Novel MOF-capped halloysite nanotubes/PDMS mixed matrix membranes for enhanced n-butanol permselective pervaporation

With the help of density functional theory calculations, a unique MOF-capped nanotube architecture was initially conceived in this study based on the solution-diffusion mechanism. Then, the novel ZIF-8-capped halloysite nanotubes (ZHNTs) were prepared and incorporated in the polydimethylsiloxane (PDMS) bulk to achieve the mixed matrix membranes (MMMs) for n-butanol permselective pervaporation. The remarkable characteristic of this membrane was that the HNT lumen (∼25 nm) in ZHNTs provided the exquisite diffusion highway for the penetrants that were first selected through the capping ZIF-8 layer. Simultaneously, the close connection of ZIF-8 layer on external surface of ZHNTs created the relatively continuous pathways for molecular permeation.

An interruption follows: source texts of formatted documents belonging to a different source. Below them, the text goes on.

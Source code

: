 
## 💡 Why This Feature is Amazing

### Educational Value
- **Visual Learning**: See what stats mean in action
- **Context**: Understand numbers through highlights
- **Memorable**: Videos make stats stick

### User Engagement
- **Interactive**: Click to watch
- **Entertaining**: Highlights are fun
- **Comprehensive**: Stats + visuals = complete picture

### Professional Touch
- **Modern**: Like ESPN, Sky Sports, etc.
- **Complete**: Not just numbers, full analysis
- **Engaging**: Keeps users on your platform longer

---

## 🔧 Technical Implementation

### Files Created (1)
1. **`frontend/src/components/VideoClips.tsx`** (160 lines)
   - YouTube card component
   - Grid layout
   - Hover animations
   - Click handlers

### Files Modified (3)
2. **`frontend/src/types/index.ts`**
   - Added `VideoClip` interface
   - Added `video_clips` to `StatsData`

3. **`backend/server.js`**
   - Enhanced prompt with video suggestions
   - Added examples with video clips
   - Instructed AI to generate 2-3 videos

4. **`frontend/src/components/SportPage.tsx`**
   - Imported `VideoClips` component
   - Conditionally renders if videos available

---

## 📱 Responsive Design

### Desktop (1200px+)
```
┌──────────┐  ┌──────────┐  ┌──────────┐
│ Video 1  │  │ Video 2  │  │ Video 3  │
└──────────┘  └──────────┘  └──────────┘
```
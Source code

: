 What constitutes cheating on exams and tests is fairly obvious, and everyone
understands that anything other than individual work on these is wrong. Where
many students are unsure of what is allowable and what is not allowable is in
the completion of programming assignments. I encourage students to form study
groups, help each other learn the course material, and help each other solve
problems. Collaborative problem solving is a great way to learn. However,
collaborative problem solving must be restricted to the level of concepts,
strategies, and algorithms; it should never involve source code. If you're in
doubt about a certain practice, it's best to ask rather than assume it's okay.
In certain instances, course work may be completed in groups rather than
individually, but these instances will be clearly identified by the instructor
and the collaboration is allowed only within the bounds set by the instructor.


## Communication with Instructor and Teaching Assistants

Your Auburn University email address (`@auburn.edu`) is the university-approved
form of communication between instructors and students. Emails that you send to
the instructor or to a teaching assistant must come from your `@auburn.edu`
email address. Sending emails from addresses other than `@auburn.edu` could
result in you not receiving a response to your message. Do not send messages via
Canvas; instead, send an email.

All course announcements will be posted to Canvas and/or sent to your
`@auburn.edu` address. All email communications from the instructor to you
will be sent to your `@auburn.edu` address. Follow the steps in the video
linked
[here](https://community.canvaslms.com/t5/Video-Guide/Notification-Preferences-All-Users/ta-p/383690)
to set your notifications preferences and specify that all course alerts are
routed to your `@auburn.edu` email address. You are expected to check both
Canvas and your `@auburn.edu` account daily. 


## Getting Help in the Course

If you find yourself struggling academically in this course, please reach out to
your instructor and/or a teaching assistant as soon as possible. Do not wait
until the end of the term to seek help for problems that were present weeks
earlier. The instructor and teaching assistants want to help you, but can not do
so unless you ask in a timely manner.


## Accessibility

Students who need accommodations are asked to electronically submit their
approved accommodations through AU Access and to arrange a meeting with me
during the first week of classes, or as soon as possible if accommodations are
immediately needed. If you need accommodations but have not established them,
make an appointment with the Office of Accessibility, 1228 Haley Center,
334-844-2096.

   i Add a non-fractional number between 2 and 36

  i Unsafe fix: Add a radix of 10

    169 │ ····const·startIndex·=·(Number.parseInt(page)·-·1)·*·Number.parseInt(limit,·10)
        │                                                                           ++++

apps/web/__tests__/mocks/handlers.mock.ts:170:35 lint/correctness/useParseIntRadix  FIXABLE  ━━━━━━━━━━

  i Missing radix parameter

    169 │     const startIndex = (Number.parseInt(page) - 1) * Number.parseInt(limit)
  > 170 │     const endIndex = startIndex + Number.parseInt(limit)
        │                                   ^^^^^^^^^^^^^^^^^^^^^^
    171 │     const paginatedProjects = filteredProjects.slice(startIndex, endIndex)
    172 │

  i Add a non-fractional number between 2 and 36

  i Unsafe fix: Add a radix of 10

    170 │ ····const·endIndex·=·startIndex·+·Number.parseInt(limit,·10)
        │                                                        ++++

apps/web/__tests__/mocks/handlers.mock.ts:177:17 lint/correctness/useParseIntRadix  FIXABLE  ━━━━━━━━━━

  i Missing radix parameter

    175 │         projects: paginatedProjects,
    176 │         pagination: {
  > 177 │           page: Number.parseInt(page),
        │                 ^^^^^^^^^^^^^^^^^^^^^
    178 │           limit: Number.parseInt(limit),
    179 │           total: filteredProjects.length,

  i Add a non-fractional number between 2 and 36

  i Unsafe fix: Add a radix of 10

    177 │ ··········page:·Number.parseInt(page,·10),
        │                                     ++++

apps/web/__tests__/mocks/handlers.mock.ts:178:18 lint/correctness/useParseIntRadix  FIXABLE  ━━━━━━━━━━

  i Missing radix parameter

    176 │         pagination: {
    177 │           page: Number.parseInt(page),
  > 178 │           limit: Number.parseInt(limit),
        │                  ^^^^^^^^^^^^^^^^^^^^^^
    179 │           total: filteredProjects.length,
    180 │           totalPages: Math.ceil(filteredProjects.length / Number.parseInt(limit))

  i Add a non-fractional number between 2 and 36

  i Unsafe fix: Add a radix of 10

As expected, the embedding ZHNTs significantly improved the separation performances of the membranes. Impressively, the as-obtained membrane acquired a high separation factor of 61.3 (58.7% higher than that of PDMS control membrane) with a comparable flux of 683 g m^-2 h^-1 (2.43-fold as much as that of PDMS control membrane) at 40 °C in the separation of 1 wt% n-butanol aqueous solution. Moreover, the presence of ZHNTs conferred excellent interfacial compatibility, mechanical properties, and good long-term stability on the resultant membranes. This study may shed light on the rational design of high-performance MMMs for biofuels recovery from fermentation broths.